If we have at least n - 1 edges, then it's possible — but we still need to figure out how many disconnected parts (components) are present in the network.

We can use either Depth-First Search (DFS) or the Union-Find (Disjoint Set Union) algorithm to count how many separate connected components exist in the network.

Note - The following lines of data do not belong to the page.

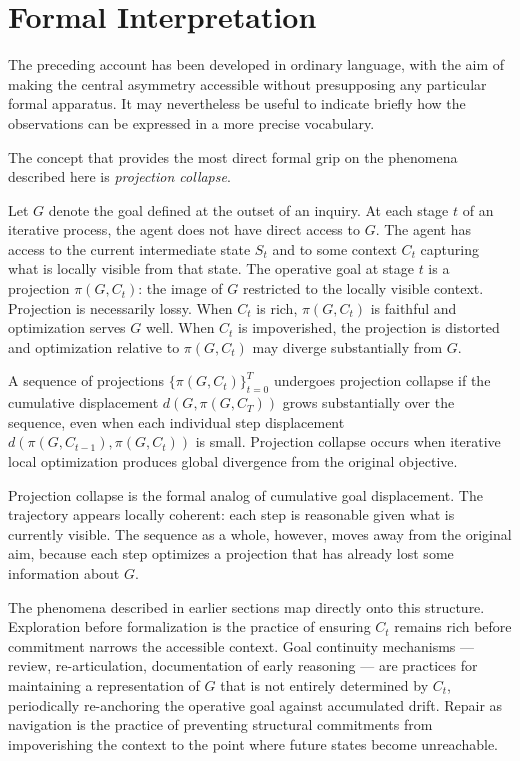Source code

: \section{Formal Interpretation}

The preceding account has been developed in ordinary language, with the aim of
making the central asymmetry accessible without presupposing any particular
formal apparatus. It may nevertheless be useful to indicate briefly how the
observations can be expressed in a more precise vocabulary.

The concept that provides the most direct formal grip on the phenomena described
here is \emph{projection collapse}.

Let $G$ denote the goal defined at the outset of an inquiry. At each stage $t$
of an iterative process, the agent does not have direct access to $G$. The
agent has access to the current intermediate state $S_t$ and to some context
$C_t$ capturing what is locally visible from that state. The operative goal at
stage $t$ is a projection $\pi(G, C_t)$: the image of $G$ restricted to the
locally visible context. Projection is necessarily lossy. When $C_t$ is rich,
$\pi(G, C_t)$ is faithful and optimization serves $G$ well. When $C_t$ is
impoverished, the projection is distorted and optimization relative to
$\pi(G, C_t)$ may diverge substantially from $G$.

\begin{defn}
A sequence of projections $\{\pi(G, C_t)\}_{t=0}^{T}$ undergoes projection
collapse if the cumulative displacement $d(G, \pi(G, C_T))$ grows substantially
over the sequence, even when each individual step displacement
$d(\pi(G, C_{t-1}), \pi(G, C_t))$ is small. Projection collapse occurs when
iterative local optimization produces global divergence from the original objective.
\end{defn}

Projection collapse is the formal analog of cumulative goal displacement. The
trajectory appears locally coherent: each step is reasonable given what is
currently visible. The sequence as a whole, however, moves away from the
original aim, because each step optimizes a projection that has already lost
some information about $G$.

The phenomena described in earlier sections map directly onto this structure.
Exploration before formalization is the practice of ensuring $C_t$ remains
rich before commitment narrows the accessible context. Goal continuity
mechanisms --- review, re-articulation, documentation of early reasoning ---
are practices for maintaining a representation of $G$ that is not entirely
determined by $C_t$, periodically re-anchoring the operative goal against
accumulated drift. Repair as navigation is the practice of preventing structural
commitments from impoverishing the context to the point where future states
become unreachable.

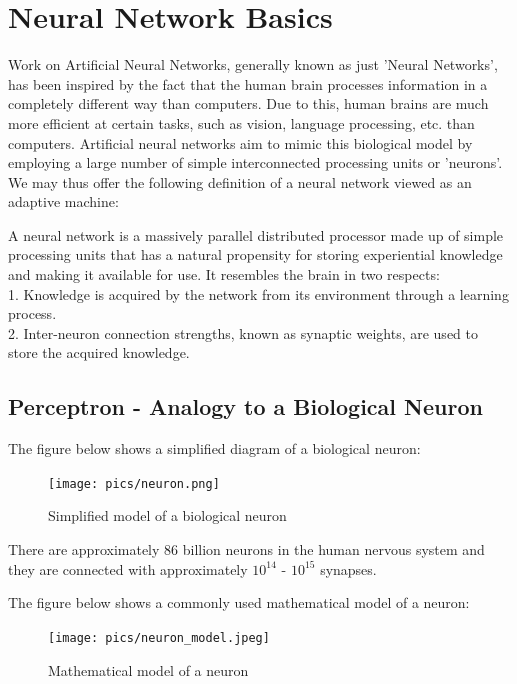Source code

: \documentclass[twoside]{article}
\begin{document}
\section{Neural Network Basics}
Work on Artificial Neural Networks, generally known as just 'Neural Networks', has been inspired by the fact that the human brain processes information in a completely different way than computers. Due to this, human brains are much more efficient at certain tasks, such as vision, language processing, etc. than computers. Artificial neural networks aim to mimic this biological model by employing a large number of simple interconnected processing units or 'neurons'.  We may thus offer the following definition of a neural network viewed as an adaptive machine\cite{haykin}:

A neural network is a massively parallel distributed processor made up of simple processing units that has a natural propensity for storing experiential knowledge and making it available for use. It resembles the brain in two respects:\\
1. Knowledge is acquired by the network from its environment through a learning process.\\
2. Inter-neuron connection strengths, known as synaptic weights, are used to store the acquired knowledge.

\subsection{Perceptron - Analogy to a Biological Neuron}
The figure below shows a simplified diagram of a biological neuron:

\begin{figure}[!htb]
\centering
\texttt{[image: pics/neuron.png]}
\caption{Simplified model of a biological neuron\cite{cs231n-website}}
\label{fig:bio-neuron}
\end{figure}

There are approximately 86 billion neurons in the human nervous system and they are connected with approximately $10^{14}$ - $10^{15}$ synapses\cite{cs231n-website}.

The figure below shows a commonly used mathematical model of a neuron:

\begin{figure}[!htb]
\centering
\texttt{[image: pics/neuron\_model.jpeg]}
\caption{Mathematical model of a neuron\cite{cs231n-website}}
\label{fig:neuron_model}
\end{figure}
\end{document}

Step 3: Calculate Operations Needed

If there are c connected components, then we need at least c - 1 operations to connect them all. This is because each operation can connect two components into one. So if we have 3 components, we need 2 operations to make them into 1.

Step 4: Work Through Example

Let's say n = 6 and the connections are:


[[0,1], [0,2], [0,3], [1,4]]
This is 4 connections, but we need at least 6 - 1 = 5 connections. Since we have only 4, it’s impossible to connect all 6 computers. We return -1.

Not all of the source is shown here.